On Sun, 11 Feb 2007 03:18:00 -0500
Mathew Snyder <[EMAIL PROTECTED]> wrote:
> Tom Phoenix wrote:
> > On 2/9/07, Mathew <[EMAIL PROTECTED]> wrote:
> >
> >> I'm running this as a cron job 1 minute after midnight on Saturday
> >> nights (Sunday morning) so as to cover all of Saturday back through the
> >> previous Sunday. Does your suggestion mean I'd have to run it late
> >> Sunday night in order for it to cover Saturday back to the previous
> >> Sunday (since the timestamp would be 24 hours ago)?
> >
> > The idea is to run it sometime in the first hour (or so) of the day on
> > Sunday. (Lots of cron tasks get scheduled for that first minute of the
> > day or week; it's probably more reliable to run it a few minutes
> > later.) When it runs, it needs to determine the previous day's date
> > (right?). It can do that by giving localtime an adjusted time value,
> > instead of the current time.
> >
> >> I'm also guessing that this corrects the problem I mentioned regarding
> >> skipping the 31st of Jan which was in the middle of the week. Is that a
> >> good assumption?
> >
> > Well, that problem came from your own date-handling code (yes?); if
> > you use Perl's code (i.e., the localtime function), you shouldn't have
> > those kinds of bugs.
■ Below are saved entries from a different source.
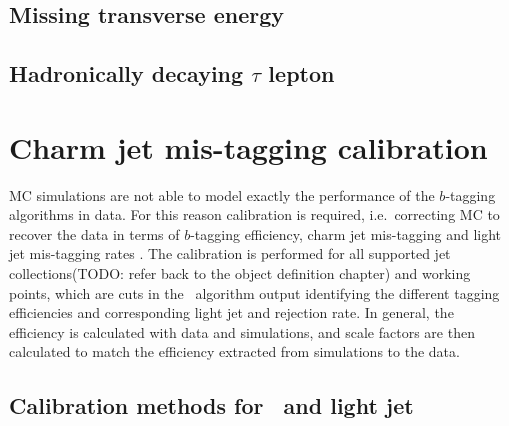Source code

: \documentclass[letterpaper,12pt]{article}
\begin{document}





\subsection{Missing transverse energy}
\subsection{Hadronically decaying $\tau$ lepton}


\section{Charm jet mis-tagging calibration}
MC simulations are not able to model exactly the 
performance of the $b$-tagging algorithms in data. For this reason 
calibration is required, i.e.\ correcting MC to recover the data 
in terms of $b$-tagging efficiency, charm jet mis-tagging and 
light jet mis-tagging rates \cite{FTAG-2018-01}. The calibration is performed 
for all supported jet collections(TODO: refer back to the object definition chapter)
and working points, which are cuts in the \btagging\ 
algorithm output identifying the different tagging efficiencies 
and corresponding light jet and \cjet rejection rate.
In general, the efficiency is calculated with data and simulations, 
and scale factors are then calculated to match the efficiency extracted 
from simulations to the data.
\subsection{Calibration methods for \bjet\ and light jet}
\end{document}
Unless I've misunderstood you.
> >
> > Good luck with it!
> >
> > --Tom Phoenix
> > Stonehenge Perl Training
> >
>
> Sorry to rehash this but from this:
>
> #!/usr/bin/perl
>
> use warnings;
> use strict;
>
> my @date = (localtime (time - (24*60*60)))[3..5];
>
> foreach my $i (@date) {
> print $i . "\n";
> }
>
> exit;
>
> I get this:
>
> 10
> 1
> 107
>
>
> I still have to add 1 to the month. Is that right? Also, the year still
> needs
> to be fixed by adding 1900 but from what I've read that is due to the way
> computers work and not necessarily because of Perl.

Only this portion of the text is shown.